According to the Company’s FORM 20-F for the fiscal year ended December 31, 2001, on March 16, 2000, the Company and the individual defendants served a motion to dismiss the second amended complaint in its entirety, for failure to state a claim upon which relief could be granted and for failure to plead fraud with the requisite particularity. By Order dated March 9, 2001, the Company’s motion was granted and the 1998 securities action was dismissed with prejudice.

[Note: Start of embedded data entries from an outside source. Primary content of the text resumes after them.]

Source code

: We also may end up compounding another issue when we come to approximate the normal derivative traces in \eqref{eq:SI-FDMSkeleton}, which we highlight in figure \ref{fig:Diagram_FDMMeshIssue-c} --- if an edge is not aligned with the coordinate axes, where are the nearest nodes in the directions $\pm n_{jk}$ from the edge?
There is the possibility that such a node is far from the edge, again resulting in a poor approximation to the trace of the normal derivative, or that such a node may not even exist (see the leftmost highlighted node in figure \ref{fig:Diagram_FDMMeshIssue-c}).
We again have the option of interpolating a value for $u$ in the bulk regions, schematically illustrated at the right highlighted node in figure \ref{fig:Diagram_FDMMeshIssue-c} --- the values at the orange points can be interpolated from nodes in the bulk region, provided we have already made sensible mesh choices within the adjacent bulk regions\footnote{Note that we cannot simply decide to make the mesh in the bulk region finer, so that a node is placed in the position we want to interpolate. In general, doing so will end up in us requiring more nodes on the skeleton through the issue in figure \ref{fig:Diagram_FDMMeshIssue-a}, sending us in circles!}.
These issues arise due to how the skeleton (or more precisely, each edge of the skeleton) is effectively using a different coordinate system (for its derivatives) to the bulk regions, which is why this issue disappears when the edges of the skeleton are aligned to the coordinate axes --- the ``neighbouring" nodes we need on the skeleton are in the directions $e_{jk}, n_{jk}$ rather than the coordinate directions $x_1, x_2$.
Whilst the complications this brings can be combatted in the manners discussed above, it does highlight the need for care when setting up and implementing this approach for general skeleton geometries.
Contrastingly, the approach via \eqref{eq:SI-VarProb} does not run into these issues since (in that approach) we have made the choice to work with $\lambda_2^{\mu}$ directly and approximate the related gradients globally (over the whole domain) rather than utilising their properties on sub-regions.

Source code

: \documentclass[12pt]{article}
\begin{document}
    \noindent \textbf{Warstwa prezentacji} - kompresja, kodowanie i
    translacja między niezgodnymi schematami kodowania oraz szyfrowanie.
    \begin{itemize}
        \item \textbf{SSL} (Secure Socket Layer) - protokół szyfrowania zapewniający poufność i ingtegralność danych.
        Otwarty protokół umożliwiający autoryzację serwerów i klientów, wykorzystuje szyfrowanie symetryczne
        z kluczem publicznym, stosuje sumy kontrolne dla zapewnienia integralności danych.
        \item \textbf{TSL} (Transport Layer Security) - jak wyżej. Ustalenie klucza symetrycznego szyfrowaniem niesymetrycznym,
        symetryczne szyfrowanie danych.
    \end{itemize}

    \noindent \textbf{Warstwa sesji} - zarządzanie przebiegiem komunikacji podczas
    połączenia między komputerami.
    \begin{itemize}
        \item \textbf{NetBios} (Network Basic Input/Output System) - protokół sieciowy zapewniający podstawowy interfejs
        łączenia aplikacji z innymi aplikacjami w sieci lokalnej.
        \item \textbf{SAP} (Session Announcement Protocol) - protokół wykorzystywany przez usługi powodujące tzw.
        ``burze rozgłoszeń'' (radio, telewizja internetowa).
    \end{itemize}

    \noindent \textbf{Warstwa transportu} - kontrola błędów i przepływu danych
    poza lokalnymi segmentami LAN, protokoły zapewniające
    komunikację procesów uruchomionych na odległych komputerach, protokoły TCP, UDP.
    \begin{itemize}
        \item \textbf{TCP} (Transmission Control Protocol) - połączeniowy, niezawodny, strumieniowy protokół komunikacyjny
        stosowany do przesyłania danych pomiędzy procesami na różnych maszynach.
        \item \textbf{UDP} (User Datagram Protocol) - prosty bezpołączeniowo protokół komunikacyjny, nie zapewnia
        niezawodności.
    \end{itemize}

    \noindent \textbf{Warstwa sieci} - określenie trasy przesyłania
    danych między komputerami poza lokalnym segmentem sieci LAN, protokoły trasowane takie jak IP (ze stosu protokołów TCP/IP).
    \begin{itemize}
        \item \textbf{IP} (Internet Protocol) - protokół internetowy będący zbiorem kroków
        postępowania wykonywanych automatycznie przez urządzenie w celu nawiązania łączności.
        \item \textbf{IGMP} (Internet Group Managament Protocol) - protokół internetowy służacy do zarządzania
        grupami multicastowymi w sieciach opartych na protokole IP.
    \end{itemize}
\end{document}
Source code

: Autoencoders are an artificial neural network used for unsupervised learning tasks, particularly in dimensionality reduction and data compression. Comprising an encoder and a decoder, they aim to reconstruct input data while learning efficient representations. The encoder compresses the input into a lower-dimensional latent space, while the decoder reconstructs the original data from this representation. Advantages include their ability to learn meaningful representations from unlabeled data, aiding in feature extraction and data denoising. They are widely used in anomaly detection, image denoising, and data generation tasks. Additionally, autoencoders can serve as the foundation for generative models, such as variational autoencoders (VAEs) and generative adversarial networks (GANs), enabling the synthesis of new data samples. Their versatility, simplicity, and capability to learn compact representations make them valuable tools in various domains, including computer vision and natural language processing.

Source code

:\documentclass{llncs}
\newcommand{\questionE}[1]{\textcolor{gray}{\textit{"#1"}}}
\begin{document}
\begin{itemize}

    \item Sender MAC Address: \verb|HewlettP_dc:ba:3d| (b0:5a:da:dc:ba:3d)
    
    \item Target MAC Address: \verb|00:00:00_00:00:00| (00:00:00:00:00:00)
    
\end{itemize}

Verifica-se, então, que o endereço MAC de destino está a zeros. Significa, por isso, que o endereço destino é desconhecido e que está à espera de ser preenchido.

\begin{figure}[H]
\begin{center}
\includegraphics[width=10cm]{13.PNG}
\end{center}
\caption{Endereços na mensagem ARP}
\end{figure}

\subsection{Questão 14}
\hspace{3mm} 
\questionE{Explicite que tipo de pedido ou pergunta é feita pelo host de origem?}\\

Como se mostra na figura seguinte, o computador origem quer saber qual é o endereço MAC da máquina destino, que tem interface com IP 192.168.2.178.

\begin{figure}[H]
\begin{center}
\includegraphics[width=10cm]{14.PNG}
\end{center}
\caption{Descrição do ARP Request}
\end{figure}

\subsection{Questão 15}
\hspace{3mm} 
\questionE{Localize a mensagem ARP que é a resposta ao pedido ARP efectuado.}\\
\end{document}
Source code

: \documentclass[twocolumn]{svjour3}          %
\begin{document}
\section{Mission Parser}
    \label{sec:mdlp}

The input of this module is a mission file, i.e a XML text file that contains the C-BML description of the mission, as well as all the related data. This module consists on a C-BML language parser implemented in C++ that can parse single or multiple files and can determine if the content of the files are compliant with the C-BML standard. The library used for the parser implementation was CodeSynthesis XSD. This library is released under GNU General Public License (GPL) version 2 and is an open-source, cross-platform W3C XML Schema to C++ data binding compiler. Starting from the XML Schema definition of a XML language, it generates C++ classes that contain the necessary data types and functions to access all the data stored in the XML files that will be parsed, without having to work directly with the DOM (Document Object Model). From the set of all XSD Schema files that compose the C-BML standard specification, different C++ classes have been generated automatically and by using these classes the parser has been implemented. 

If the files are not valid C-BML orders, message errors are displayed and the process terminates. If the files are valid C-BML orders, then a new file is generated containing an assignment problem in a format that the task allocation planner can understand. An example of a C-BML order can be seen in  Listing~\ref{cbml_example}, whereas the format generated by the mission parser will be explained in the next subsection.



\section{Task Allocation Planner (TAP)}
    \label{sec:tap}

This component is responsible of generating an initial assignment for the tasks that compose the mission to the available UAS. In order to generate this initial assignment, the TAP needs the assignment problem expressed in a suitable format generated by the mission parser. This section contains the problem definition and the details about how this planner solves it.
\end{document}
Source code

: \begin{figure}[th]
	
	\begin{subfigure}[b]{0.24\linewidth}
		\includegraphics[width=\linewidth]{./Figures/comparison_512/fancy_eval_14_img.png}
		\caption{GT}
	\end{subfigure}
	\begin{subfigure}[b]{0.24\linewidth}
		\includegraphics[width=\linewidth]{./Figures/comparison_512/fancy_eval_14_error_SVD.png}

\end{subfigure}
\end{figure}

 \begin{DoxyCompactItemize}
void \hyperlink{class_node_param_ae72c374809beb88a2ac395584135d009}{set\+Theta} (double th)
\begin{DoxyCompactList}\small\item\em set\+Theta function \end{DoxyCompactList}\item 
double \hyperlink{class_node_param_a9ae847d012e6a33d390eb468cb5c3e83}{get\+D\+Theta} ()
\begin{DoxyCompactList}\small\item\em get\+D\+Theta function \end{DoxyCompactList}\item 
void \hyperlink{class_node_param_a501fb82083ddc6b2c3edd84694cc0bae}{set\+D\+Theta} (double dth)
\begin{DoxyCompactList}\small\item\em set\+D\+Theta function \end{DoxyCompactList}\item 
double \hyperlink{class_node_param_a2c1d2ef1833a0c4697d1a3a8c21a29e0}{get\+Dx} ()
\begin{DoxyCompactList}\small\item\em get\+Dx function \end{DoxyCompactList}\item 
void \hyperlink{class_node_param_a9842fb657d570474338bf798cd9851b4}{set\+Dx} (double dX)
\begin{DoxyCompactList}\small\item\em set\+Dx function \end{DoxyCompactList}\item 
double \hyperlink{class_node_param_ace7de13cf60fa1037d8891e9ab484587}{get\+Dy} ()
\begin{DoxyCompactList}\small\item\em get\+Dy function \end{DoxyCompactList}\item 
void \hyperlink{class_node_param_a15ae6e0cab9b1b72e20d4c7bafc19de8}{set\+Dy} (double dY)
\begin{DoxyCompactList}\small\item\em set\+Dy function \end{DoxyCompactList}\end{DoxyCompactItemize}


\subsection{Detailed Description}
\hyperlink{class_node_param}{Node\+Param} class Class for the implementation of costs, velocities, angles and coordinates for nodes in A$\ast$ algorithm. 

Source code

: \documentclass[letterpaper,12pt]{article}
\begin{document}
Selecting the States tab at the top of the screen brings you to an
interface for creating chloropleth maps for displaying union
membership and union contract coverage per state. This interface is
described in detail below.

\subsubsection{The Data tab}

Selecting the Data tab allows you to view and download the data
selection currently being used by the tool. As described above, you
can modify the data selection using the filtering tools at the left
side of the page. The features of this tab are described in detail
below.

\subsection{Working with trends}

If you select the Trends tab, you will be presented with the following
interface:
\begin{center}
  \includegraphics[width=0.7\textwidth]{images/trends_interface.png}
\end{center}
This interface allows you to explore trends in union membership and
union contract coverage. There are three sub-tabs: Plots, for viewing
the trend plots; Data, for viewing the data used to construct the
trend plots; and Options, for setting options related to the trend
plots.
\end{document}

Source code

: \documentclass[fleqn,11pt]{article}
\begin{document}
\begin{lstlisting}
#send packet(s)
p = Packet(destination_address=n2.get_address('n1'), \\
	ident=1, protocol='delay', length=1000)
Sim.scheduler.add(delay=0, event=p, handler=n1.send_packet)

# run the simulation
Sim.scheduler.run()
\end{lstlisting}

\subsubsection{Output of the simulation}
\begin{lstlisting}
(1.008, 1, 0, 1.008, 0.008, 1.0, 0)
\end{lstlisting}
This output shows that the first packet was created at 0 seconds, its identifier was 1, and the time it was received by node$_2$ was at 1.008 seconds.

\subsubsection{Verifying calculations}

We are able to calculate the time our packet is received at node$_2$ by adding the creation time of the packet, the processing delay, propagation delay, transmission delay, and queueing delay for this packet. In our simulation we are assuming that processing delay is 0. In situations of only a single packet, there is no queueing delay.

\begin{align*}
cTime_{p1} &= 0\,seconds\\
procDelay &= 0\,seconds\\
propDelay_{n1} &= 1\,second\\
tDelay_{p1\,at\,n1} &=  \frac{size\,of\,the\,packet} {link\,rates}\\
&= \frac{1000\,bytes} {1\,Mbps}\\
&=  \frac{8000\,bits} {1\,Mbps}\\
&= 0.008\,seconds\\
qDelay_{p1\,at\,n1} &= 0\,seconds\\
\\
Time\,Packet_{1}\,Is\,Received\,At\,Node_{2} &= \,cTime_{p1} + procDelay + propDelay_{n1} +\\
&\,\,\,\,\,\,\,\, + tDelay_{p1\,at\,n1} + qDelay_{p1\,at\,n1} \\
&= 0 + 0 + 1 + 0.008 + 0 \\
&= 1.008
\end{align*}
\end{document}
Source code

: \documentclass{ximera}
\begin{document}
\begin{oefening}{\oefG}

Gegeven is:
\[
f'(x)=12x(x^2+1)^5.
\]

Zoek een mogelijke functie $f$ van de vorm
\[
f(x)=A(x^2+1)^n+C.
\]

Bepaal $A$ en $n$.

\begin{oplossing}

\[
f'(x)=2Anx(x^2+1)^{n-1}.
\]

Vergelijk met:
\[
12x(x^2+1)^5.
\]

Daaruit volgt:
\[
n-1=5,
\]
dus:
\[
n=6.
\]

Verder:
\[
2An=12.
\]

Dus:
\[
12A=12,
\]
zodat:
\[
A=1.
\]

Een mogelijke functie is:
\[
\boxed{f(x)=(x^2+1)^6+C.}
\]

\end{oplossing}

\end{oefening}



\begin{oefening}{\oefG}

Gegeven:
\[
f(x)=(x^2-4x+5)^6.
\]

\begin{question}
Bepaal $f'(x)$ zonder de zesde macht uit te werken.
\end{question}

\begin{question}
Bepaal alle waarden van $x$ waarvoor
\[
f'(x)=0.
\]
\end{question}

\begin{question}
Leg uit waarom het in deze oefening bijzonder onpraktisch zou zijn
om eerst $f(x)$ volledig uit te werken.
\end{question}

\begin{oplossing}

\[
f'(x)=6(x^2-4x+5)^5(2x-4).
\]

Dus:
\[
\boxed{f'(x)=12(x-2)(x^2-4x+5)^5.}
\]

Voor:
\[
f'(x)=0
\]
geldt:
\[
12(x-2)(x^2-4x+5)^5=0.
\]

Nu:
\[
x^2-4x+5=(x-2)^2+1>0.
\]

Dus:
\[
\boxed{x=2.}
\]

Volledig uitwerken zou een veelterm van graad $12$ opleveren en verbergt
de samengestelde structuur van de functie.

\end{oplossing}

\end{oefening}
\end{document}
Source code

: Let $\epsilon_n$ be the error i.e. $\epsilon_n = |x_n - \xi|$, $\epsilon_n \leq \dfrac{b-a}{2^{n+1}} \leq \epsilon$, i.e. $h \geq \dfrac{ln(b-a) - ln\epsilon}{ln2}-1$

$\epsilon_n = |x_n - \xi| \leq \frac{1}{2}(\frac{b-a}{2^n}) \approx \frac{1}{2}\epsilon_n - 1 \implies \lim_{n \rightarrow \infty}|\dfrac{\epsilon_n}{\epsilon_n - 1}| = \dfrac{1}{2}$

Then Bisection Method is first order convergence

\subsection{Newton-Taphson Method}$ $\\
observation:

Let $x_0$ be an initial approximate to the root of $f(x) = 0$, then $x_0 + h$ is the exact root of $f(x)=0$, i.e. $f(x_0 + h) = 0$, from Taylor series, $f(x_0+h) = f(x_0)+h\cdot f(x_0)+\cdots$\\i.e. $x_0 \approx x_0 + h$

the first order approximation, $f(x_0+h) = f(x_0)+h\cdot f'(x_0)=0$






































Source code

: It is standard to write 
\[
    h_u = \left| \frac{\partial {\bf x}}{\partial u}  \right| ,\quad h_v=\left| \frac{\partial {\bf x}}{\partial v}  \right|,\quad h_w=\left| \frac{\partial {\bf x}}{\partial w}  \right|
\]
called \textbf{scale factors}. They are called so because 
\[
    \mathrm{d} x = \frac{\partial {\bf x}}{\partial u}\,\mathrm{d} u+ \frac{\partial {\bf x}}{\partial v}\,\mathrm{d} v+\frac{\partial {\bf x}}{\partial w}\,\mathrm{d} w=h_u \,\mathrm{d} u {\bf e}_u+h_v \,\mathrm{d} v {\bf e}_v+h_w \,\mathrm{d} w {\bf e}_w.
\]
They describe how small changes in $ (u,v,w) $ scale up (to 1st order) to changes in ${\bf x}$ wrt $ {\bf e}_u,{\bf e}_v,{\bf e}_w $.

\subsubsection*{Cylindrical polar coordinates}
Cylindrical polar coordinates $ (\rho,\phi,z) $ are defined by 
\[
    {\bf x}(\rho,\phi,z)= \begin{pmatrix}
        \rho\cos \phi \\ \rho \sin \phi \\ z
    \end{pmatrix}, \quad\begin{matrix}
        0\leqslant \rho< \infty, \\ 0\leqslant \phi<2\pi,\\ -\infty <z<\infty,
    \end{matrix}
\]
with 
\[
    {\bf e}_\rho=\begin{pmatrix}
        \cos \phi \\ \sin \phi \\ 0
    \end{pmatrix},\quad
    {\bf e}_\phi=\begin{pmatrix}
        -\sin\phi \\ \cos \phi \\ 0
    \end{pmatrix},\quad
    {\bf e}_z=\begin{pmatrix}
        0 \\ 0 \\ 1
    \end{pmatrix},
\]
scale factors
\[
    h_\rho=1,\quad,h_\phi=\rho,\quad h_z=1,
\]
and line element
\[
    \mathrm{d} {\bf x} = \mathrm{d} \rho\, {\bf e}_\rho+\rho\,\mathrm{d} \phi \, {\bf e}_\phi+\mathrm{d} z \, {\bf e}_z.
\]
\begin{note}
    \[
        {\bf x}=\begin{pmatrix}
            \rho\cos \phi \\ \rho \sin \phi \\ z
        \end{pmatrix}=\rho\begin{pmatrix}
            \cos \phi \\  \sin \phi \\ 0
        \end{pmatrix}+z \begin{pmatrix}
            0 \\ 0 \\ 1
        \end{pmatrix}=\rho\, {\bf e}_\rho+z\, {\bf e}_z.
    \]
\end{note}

As summarized by the same SEC filing, the actions were consolidated into a single putative class action by a June 10, 1999 Order of the United States District Court for the District of New Jersey, and captioned In re Nice Systems, Ltd. Securities Litigation, No. 99-CV-1693 (AJL). A consolidated and amended class action complaint was filed on July 12, 1999. On January 24, 2000, following the Company’s motion to dismiss the action, the lead plaintiffs in the action were granted leave to file a further amended complaint, which the lead plaintiffs subsequently filed. In the second amended complaint, the lead plaintiffs alleged that the defendants violated Section 10(b) of the Exchange Act, 15 U.S.C. ss. 78j(b), and Rule 10b-5 promulgated thereunder. The lead plaintiffs also attempted to state a "control person" claim against the individual defendants under Section 20(a) of the Exchange Act, 15 U.S.C. ss. 78t(a). The lead plaintiffs essentially contended that the Company and the individual defendants knew that certain products had problems long before the Company’s September 1998 announcement, but misrepresented to investors, either affirmatively or through omissions, the capabilities and readiness of the products, their effect on the Company’s business and the value of the Company’s ADSs.
On March 26, 1999, the Court entered the Order signed by Judge Alfred J. Lechner, Jr. consolidating case 99-1307 with 99-1693 for all purposes. Case 99-1307 was closed and the lead case number became 99-1693.
The original Complaint alleges that the company disseminated false and misleading information about its operations, technologies, products and prospects. As a result, the company's American Depository Shares traded at artificially high prices during the class period.